When a proper military funeral is not requested or more than one family member would like to keep the ceremonial flag, additional flags can be bought, folded and displayed in a special case.

Some of the other instances for the flag folding ceremonies include honoring the flag on special days, like Memorial Day or Veterans Day, and during retirement ceremonies.


Proper handling of the flag

It is paramount that the flag is not dishonored by touching the ground. At least two people should be part of the ceremonial folding process. While keeping the flag parallel to the ground, one should hold it firm while the other performs 13 triangular folds. When the ceremony is concluded, the flag should resemble a tri-corner hat with only the stars showing and no red being exposed.

Folded American Flag 


Significance of the 13 folds

There is no official meaning to each of the 13 folds, but there are several suggested scripts that can be used during flag folding ceremonies. Have a look at the American Legion's proposed symbolisms here.


Different types of American flags used

During military burials, a 5 x 9 ½' G-Spec cotton American flag is draped over the casket before the folding ceremony. G-Spec stands for 'Government Specification' - it has bigger stars than your regular 5 x 9 1/2' cotton U.S. flag. When family members are looking for an additional one to display, they can purchase either the  G-Spec or the regular cotton 5 x 9 1/2' flag. In both instances, cotton material is recommended due to tradition.

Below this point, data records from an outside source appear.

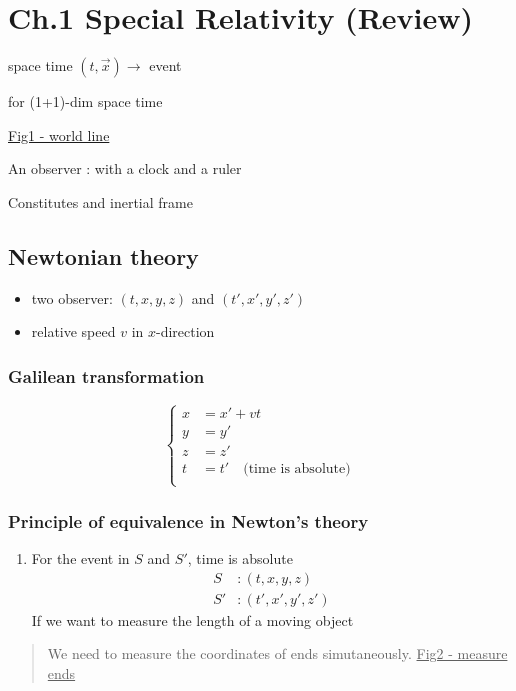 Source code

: \documentclass[12pt]{article}
\begin{document}
\section{Ch.1 Special Relativity (Review)} %

space time $(t,\vec{x})\to$ event 

for (1+1)-dim space time

\underline{Fig1 - world line}

An observer : with a clock and a ruler

Constitutes and inertial frame

\subsection{Newtonian theory} %

\begin{itemize}
	\item two observer:  $(t,x,y,z)$ and $(t',x',y',z')$

\end{itemize}
\begin{itemize}
	\item relative speed $v$ in $x$-direction

\end{itemize}
\subsubsection{Galilean transformation} %


\begin{equation}
\left\{\begin{aligned}
x &= x' + vt\\
y &= y'\\
z &= z'\\
t &= t'\quad \text{(time is absolute)}\\
\end{aligned}\right.
\end{equation}

\subsubsection{Principle of equivalence in Newton's theory} %

\begin{enumerate}
	\item For the event in $S$ and $S'$, time is absolute
    $$    \begin{aligned}    S  &: (t,x,y,z)\\    S' &: (t',x',y',z')    \end{aligned}    $$    If we want to measure the length of a moving object

\end{enumerate}
\begin{quote}
	We need to measure the coordinates of ends simutaneously.
\underline{Fig2 - measure ends}
\end{quote}
\end{document}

For retirement ceremonies, a 3x5’ cotton U.S. flag is utilized. It is folded using the same ceremonial procedure of at least two people holding the flag parallel to the ground and doing the 13 folds.


The use of display cases

Display cases are a nice way to store and display the folded ceremonial flags while keeping them protected from dust and dirt. These cases come in a variety of designs and finishes. Make sure to pick the right size for either your 5 x 9 ½' or 3x5' flag.

Display Case


We hope you enjoyed our video and blog post about ceremonial flag folding. Feel free to leave your feedback on our Facebook page - type @FlagsOnlinecom into the search bar to find us.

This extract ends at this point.